The Christmas season always brings back a fullness of heart when I think of the holidays I’ve spent in Love, Virginia. I have celebrated Christmas in a variety of houses here on the mountain, but the ones that stick in my mind the most were the years spent in the little green hunting camp I rented and called home from 1980 to 1983 and again from 1990 until 1993. Nestled between two steep mountains with Back Creek flowing right out the door, the view from the camp was isolated and spectacular.

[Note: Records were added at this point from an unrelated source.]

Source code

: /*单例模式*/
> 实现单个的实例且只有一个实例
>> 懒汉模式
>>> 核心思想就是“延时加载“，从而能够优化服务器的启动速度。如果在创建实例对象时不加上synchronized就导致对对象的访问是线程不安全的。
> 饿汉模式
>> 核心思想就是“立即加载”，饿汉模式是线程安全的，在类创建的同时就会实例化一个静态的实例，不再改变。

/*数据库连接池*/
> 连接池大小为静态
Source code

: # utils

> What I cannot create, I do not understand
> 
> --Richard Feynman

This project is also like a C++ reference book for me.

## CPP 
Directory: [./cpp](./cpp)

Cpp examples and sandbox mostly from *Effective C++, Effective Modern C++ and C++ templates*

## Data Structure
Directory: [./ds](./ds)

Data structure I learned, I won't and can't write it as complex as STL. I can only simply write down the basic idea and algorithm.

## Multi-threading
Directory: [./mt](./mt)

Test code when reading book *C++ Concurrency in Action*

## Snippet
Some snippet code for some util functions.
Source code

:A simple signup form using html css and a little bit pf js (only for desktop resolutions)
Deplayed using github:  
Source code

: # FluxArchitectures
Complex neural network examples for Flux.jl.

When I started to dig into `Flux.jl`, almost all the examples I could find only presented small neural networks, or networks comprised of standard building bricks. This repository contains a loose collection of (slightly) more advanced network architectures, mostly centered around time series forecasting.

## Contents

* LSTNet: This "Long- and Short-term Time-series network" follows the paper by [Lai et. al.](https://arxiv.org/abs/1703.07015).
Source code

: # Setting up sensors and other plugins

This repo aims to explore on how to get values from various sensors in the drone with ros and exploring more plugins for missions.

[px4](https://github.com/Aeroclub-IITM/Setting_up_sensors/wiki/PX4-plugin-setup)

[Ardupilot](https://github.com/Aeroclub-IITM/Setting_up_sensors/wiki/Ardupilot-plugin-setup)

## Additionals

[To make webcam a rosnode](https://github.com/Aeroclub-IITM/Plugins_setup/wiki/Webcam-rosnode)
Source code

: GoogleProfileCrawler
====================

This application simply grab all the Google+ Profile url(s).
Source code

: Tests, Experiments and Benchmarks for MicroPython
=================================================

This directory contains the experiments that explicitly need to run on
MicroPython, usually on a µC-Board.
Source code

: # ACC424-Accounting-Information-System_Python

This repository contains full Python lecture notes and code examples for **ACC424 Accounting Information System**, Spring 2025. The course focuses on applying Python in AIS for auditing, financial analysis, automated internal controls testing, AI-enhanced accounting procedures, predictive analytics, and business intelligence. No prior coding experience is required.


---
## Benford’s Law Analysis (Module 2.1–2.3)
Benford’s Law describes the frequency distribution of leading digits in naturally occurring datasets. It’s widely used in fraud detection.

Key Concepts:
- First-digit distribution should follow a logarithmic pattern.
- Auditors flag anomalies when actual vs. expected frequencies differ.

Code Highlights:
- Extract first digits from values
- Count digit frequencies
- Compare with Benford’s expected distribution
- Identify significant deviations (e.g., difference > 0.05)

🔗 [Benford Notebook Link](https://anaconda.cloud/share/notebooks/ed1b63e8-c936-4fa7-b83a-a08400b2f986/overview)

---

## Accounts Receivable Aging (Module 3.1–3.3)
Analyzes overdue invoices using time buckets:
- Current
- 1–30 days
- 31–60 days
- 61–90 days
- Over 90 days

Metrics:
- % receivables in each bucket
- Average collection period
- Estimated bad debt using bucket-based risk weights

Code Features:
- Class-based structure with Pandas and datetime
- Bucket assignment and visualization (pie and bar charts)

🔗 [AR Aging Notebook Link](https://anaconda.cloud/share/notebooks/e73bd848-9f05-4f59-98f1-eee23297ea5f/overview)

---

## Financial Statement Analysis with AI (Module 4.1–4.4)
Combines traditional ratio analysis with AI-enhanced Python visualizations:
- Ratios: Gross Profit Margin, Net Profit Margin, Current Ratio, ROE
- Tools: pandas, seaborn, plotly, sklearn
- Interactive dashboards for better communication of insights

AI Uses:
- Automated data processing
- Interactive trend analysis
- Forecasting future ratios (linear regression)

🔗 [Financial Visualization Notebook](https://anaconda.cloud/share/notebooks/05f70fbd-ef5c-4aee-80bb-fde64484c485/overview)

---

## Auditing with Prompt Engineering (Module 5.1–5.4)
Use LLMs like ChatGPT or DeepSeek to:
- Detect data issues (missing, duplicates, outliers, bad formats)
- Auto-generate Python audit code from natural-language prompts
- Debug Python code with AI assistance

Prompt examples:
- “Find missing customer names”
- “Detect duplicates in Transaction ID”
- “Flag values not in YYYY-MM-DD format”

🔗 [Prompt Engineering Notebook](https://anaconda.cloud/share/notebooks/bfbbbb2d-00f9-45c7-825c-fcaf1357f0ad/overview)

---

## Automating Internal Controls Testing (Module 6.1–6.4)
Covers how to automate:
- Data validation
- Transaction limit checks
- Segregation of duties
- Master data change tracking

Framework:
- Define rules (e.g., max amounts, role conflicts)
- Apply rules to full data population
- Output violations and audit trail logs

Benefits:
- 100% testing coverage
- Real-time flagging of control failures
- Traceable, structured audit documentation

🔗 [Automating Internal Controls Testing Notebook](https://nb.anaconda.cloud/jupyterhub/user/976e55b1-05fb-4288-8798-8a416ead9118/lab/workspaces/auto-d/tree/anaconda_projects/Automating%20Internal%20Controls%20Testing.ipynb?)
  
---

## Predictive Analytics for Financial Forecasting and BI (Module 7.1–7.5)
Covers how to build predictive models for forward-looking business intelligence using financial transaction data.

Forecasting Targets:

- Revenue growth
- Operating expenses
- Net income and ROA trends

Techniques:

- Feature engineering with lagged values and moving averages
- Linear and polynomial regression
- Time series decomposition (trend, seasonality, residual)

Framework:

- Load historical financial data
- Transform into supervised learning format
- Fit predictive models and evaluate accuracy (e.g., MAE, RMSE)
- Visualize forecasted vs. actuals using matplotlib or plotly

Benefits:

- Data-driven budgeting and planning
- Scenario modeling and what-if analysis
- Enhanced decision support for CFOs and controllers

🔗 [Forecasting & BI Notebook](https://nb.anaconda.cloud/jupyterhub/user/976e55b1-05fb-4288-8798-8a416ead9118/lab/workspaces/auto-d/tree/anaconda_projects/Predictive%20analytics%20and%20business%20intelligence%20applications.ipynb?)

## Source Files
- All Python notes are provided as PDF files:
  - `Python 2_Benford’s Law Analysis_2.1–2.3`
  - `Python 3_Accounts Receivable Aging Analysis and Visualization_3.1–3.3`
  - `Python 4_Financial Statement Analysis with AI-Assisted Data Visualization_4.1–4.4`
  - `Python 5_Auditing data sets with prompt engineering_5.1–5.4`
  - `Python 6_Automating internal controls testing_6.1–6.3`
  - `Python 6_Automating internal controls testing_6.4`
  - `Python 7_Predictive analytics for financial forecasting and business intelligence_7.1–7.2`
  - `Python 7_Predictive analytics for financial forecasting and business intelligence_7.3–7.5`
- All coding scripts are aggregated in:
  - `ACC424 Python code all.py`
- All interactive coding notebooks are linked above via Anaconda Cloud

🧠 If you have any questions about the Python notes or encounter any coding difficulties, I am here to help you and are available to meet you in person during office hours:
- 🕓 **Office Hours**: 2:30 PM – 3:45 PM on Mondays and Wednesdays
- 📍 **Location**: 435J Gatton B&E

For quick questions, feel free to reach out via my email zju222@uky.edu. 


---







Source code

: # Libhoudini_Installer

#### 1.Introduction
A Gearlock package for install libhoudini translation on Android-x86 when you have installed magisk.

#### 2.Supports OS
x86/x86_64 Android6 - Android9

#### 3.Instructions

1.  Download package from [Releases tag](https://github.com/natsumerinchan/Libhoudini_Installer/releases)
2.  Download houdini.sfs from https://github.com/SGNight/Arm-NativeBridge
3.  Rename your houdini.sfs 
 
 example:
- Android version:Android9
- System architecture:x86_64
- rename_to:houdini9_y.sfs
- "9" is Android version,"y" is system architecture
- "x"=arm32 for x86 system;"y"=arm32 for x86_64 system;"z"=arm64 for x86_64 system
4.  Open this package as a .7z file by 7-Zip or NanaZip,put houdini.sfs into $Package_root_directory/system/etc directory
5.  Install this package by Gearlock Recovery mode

The first Christmas there was the most exciting for me because I was living the mountain life I had dreamed about since childhood. If the camp lacked modern conveniences, I never paid much attention. I was too enamored with living in the Blue Ridge to notice my new digs didn’t have one bit of insulation. When the wind blew, so did the curtains! The indoor bathroom was so small one could sit on the potty, stick feet in the shower, and wash hands in the miniscule sink without ever having to move. The kitchen was equally tiny, but a real step saver when it came to doing five things at once. The rest of the house made up for it, with four bedrooms and an enormous living/dining area in the front. There was a bar on one end and a long harvest table that could seat fourteen on the other. Boards were nailed directly to the rafters, providing a cathedral ceiling throughout.
Because the ceiling was so high, our first Christmas tree was a monster. The top of a blue spruce was cut from a neighbor’s tree and it had to be cut three more times before it would fit inside the house. Once the behemoth was in place, my daughter Heather and I strung long strands of popcorn and cranberry garlands on it, standing on the bar to reach the top. Other adornments were white lights, red plaid bows and pinecones sprinkled with glitter. With an old quilt spread around its base, it looked like something out of a Laura Ingalls novel.
Although I loved living at the camp, by the summer of 1983 the roof was leaking so badly I had learned the rudiments of sleeping with a galvanized bucket on my chest to catch the drips. Since the beds were nailed to the wall, I had no other choice but to learn the fine art of balance. A move down the mountain was made when the leaks became unbearable.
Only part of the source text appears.